When others think about cursive, they may remember the practice sheets for constantly writing all of the letters in the alphabet, or they may remember the cursive workbooks. I recall having to write my letters over and over again on the big line paper, making sure my letters didn’t float but landed right on the red and blue dotted lines.
I learned cursive in the fourth grade, a grade I repeated. In two years of attending fourth grade, I attended five different schools in the Bridgeton Public School District. Thankfully, in some of those five schools, I was able to learn cursive handwriting. That was in the school years 2005-2006, just a handful of years into the 21st century.
“Let us all work on our p’s and q’s children, then let’s focus on our states and capitals,” said one of my fourth-grade teachers at Quarter Mile Lane School. My fourth-grade teacher at Bridgeton Christian School once told me that “cursive is a romantic handwriting, personal and intimate.”
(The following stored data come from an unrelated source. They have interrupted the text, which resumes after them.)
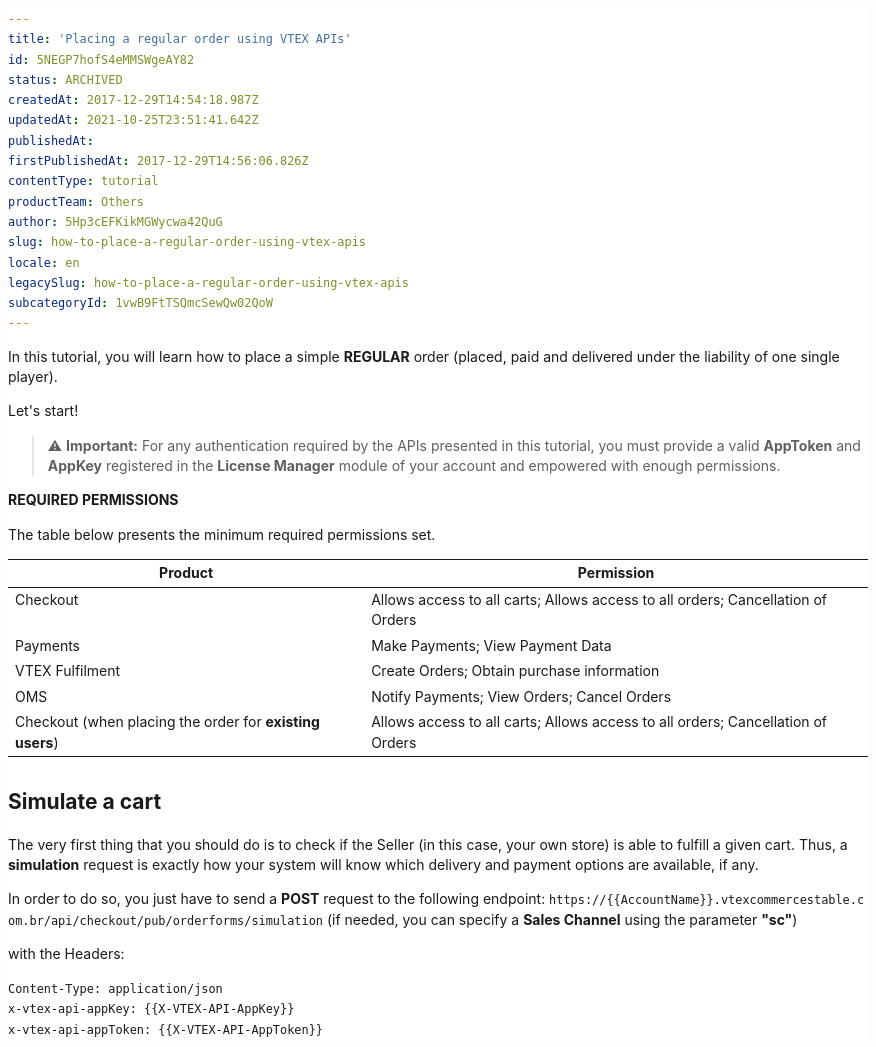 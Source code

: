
 ```yaml
---
title: 'Placing a regular order using VTEX APIs'
id: 5NEGP7hofS4eMMSWgeAY82
status: ARCHIVED
createdAt: 2017-12-29T14:54:18.987Z
updatedAt: 2021-10-25T23:51:41.642Z
publishedAt: 
firstPublishedAt: 2017-12-29T14:56:06.826Z
contentType: tutorial
productTeam: Others
author: 5Hp3cEFKikMGWycwa42QuG
slug: how-to-place-a-regular-order-using-vtex-apis
locale: en
legacySlug: how-to-place-a-regular-order-using-vtex-apis
subcategoryId: 1vwB9FtTSQmcSewQw02QoW
---
```


In this tutorial, you will learn how to place a simple **REGULAR** order (placed, paid and delivered under the liability of one single player).

Let's start!

>⚠️ **Important:** For any authentication required by the APIs presented in this tutorial, you must provide a valid **AppToken** and **AppKey** registered in the **License Manager** module of your account and empowered with enough permissions.

**REQUIRED PERMISSIONS**

The table below presents the minimum required permissions set.

| Product     | Permission     |
| ---------- | ---------- |
| Checkout          | Allows access to all carts; Allows access to all orders; Cancellation of Orders |
| Payments      | Make Payments; View Payment Data |
| VTEX Fulfilment   | Create Orders; Obtain purchase information |
| OMS       | Notify Payments; View Orders; Cancel Orders |
| Checkout (when placing the order for __existing users__)| Allows access to all carts; Allows access to all orders; Cancellation of Orders |

## Simulate a cart

The very first thing that you should do is to check if the Seller (in this case, your own store) is able to fulfill a given cart. Thus, a **simulation** request is exactly how your system will know which delivery and payment options are available, if any.

In order to do so, you just have to send a **POST** request to the following endpoint:
`https://{{AccountName}}.vtexcommercestable.com.br/api/checkout/pub/orderforms/simulation`
(if needed, you can specify a **Sales Channel** using the parameter **"sc"**)

with the Headers:
```
Content-Type: application/json
x-vtex-api-appKey: {{X-VTEX-API-AppKey}}
x-vtex-api-appToken: {{X-VTEX-API-AppToken}}
```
As the years went by, the cursive teachings were starting to fade in my mind, as it seemed cursive was no longer a part of writing classes in the higher grades. Essays and papers were now expected to be typed. Cursive has almost become something that people no longer know anything about.
I don’t really have too many high school memories, yet there are some moments that I won’t forget. One, winning Miss Hollywood at my senior prom (because I never win anything). Two, taking the tests of all horrors, the SATs. I remember the testing process more than the actual test because it felt like it took forever. From trying to keep ourselves awake after getting up so early, to reading the introduction instructions on the test.
But what really surprised me was where we were asked to write our signature for the test. I wrote my name in cursive within three seconds. For others, it took some time. Not everyone knows how to write in cursive or if they could they hadn’t done it in a long time. A friend of mine looked over at me and mouthed to me “You know how?” I responded, “How do you not know?” This coming from a C student who nearly skates along.
That’s when I knew that cursive was surely becoming extinct. Learning about coding and other software is important because of the technology we are using, but what happens if you need to research books or journals from the past? What are you going to do if your employer writes you a note and you can’t read it?
I’m not saying that cursive should be a requirement, but it should still remain an option, maybe an elective. Besides its usefulness in learning history and other realms of study, cursive can give a person patience and a certain grace in penmanship.
Remember, you should always practice your p’s and q’s—whether you type it or write it, cursive is still something we all should be able to learn about.